Written by Mike Shapiro | | October 19, 2017

We’ve all seen it. It’s the early going for any team sport, exercise, dance, singing or instrumental class, at any age, any level. In the first few practices or classes, everyone tries to get the hang of it. The coaches or instructors are giving advice and encouragement to everyone. As things progress, two or three players start to break out and show more improvement. Another three or four are really struggling. The ones in the middle are doing ok.

What do the coaches/instructors do? They start to focus their energy on the quick starters. Why? Because they’re the ones who seem to “get it” — to be responding to the leaders’ efforts. These are the “good guys,” the “winners,” the ones who can help us win — be successful — right?

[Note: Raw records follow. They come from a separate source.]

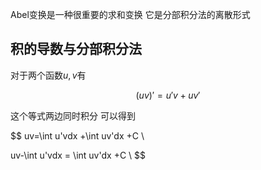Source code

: Abel变换是一种很重要的求和变换
它是分部积分法的离散形式

## 积的导数与分部积分法
对于两个函数$u,v$有

$$
 (uv)'=u'v+uv' 
$$

这个等式两边同时积分
可以得到

$$
 uv=\int u'vdx +\int uv'dx +C \\ 
 
 uv-\int u'vdx = \int uv'dx +C \\
$$
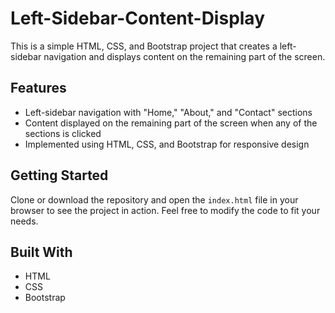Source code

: # Left-Sidebar-Content-Display

This is a simple HTML, CSS, and Bootstrap project that creates a left-sidebar navigation and displays content on the remaining part of the screen.

## Features
- Left-sidebar navigation with "Home," "About," and "Contact" sections
- Content displayed on the remaining part of the screen when any of the sections is clicked
- Implemented using HTML, CSS, and Bootstrap for responsive design

## Getting Started
Clone or download the repository and open the `index.html` file in your browser to see the project in action. Feel free to modify the code to fit your needs.

## Built With
- HTML
- CSS
- Bootstrap

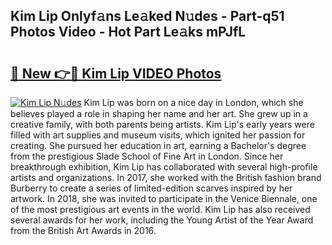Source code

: ## Kim Lip Onlyf𝚊ns Le𝚊ked N𝚞des - Part-q51 Photos Video - Hot Part Le𝚊ks mPJfL

# <h2><a href="http://ab40156.deff.icu/?id=Kim+Lip">🔗 New 👉🔴 Kim Lip VIDEO Photos</a></h2>

[![Kim Lip N𝚞des](https://i.imgur.com/rIISA9y.gif)](http://ab40156.deff.icu/?id=Kim+Lip)
Kim Lip was born on a nice day in London, which she believes played a role in shaping her name and her art. She grew up in a creative family, with both parents being artists. Kim Lip's early years were filled with art supplies and museum visits, which ignited her passion for creating. She pursued her education in art, earning a Bachelor's degree from the prestigious Slade School of Fine Art in London. Since her breakthrough exhibition, Kim Lip has collaborated with several high-profile artists and organizations. In 2017, she worked with the British fashion brand Burberry to create a series of limited-edition scarves inspired by her artwork. In 2018, she was invited to participate in the Venice Biennale, one of the most prestigious art events in the world. Kim Lip has also received several awards for her work, including the Young Artist of the Year Award from the British Art Awards in 2016.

Then what happens? A couple more in the middle group move up and get better as they’re inspired by the performance of the top group and by the increased attention those players are getting from the coaches/instructors. The bottom group begins to lose interest. They’re the ones that will soon be assigned to less important roles, furthering the distance between them and the coaches’/instructors’ attention and energy field.

Pretty soon the participants have settled into two groups: a special in-group of about four or five players getting all the attention, and the other seven or eight just going along, disengaged and not really enjoying the game, the exercise, the song or dance, or the interaction. Some may start to feel marginalized and dejected. A couple might actually quit. But most will stay with it, often because of peer pressure or just the notion that nobody wants to “be a quitter.”

Then what have you got? A team with a few stars, really playing hard, while the rest just show up, going through the motions.

It’s natural for leaders, putting out messages to a group, to respond to and engage with the first ones to get it, but at a cost of possibly spoiling the top players, actually losing a couple of others from the roster and marginalizing the rest of the team!

Exercise: For a day or two, keep track of where your energy is focused: With which of your team members are you spending most of your time? What kinds of conversations are you having and with whom? What kinds of feedback are you giving and to whom? 

To accomplish your team’s mission, you need everyone to be productive. A few top performers can’t do everyone’s job, no matter how good they are.

  • Quick starters can become smug and complacent with too much attention, creating a bad vibe in your “clubhouse” and sabotaging your work environment.
  • Other team members who weren’t as quick out of the starting blocks may have the potential to become just as effective, maybe more so, with a little time and guidance and encouragement from you.
  • Spending the time and effort to engage other players can help you develop important leadership skills you’ll need to complete really big and important projects.

Try to resist the inclination to limit your energies to those members who are quick to appreciate and pick up on your message. Focusing too much on them could spoil them and lose others who could be critical in helping you get the job done.